In 1906, Souza wrote an article, “The Menace of Mechanical Music,” that sounds like a century-old oppo piece on AI. He writes that if machines can steal music from artists it will destroy “further creative work,” where “the amateur [musician] disappears entirely” and for the professionals “compositions will no longer flow from their pens.” More machines, fewer musicians. Déjà vu. Only he wasn’t worried about neural nets; he was concerned about the player piano.
A few weeks later, as I was getting ready to talk with Jarobi White from A Tribe Called Quest, the echoes got louder. I kept running into similar indictments. This isn’t real creativity, some say. It just copied music that came before, stealing bits and pieces from other artists, slicing them up, and recombining them without permission. It cheapens the art. It steals jobs from real musicians. Mark Volman of The Turtles summed it up, saying, “[It] is just a longer term for theft. Anybody who can honestly say [that it] is some sort of creativity has never done anything creative.” Déjà vu. Volman and the others weren’t talking about AI. They were talking about sampling.
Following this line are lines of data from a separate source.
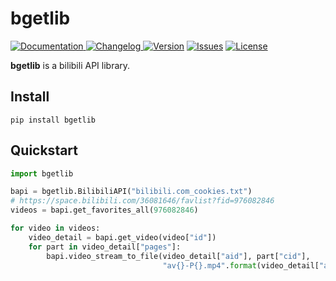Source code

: # bgetlib
<a href="https://bgetlib.josephcz.xyz/">
    <img alt="Documentation" src="https://img.shields.io/badge/Documentation-66ccff">
</a>
<a href="https://github.com/baobao1270/bgetlib/CHANGELOG">
    <img alt="Changelog" src="https://img.shields.io/badge/Changelog-ee0000">
</a>
<a href="https://pypi.org/project/bgetlib/#history">
    <img alt="Version" src="https://img.shields.io/pypi/v/bgetlib"></a>
<a href="https://github.com/baobao1270/bgetlib/issues">
    <img alt="Issues" src="https://img.shields.io/github/issues/baobao1270/bgetlib"></a>
<a href="https://github.com/baobao1270/bgetlib/blob/master/LICENSE">
    <img alt="License" src="https://img.shields.io/github/license/baobao1270/bgetlib">
</a>

**bgetlib** is a bilibili API library.

## Install
```shell
pip install bgetlib
```

## Quickstart
```python
import bgetlib

bapi = bgetlib.BilibiliAPI("bilibili.com_cookies.txt")
# https://space.bilibili.com/36081646/favlist?fid=976082846
videos = bapi.get_favorites_all(976082846)

for video in videos:
    video_detail = bapi.get_video(video["id"])
    for part in video_detail["pages"]:
        bapi.video_stream_to_file(video_detail["aid"], part["cid"],
                                  "av{}-P{}.mp4".format(video_detail["aid"], part["page"]))
```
Then came more conversations with legendary producers, Om’Mas Keith and Jimmy Jam. More déjà vu as they shared stories about responses to innovations in the creative spaces. The nouns changed (piano rolls, drum machines, synthesizers, DAWs) but the verbs and arguments rhymed. I wanted to learn more.
That’s the seed of Creative Frontiers. I’m not here to crown winners, write manifestos, or install a master theory. This is a learning tour. I want to understand why these arguments against new technology sound the same across centuries, what’s genuinely new each time, and what previous debates and resolutions can teach us today.
The question at the center is: How do humans respond to innovation and what can we learn to make more Makers, and consequently more abundance and more human flourishing?
Now, I’m not anti-alarm. Some alarms save lives and catalogs. I’m just pro-curiosity. The silent album is a statement. Souza’s commentary was one too. Both carry a fear that’s real, losing what we love, and what is good, to a machine. But history suggests that most of the time, the machine ends up in the band and for the better. The player piano didn’t erase voices, it taught songs to households without a teacher. Samplers didn’t end creativity, they helped create new genres.
Maybe AI will be different. Maybe not. Either way, I want to understand the patterns before we write the rules.
No grand conclusions, just an invitation. If you’re curious about how creativity and innovation and technology keep bumping into each other, and why the soundtrack of that collision keeps repeating, pull up a chair. I’ll bring the archives. You bring your questions and ideas. Let’s see what we can learn together.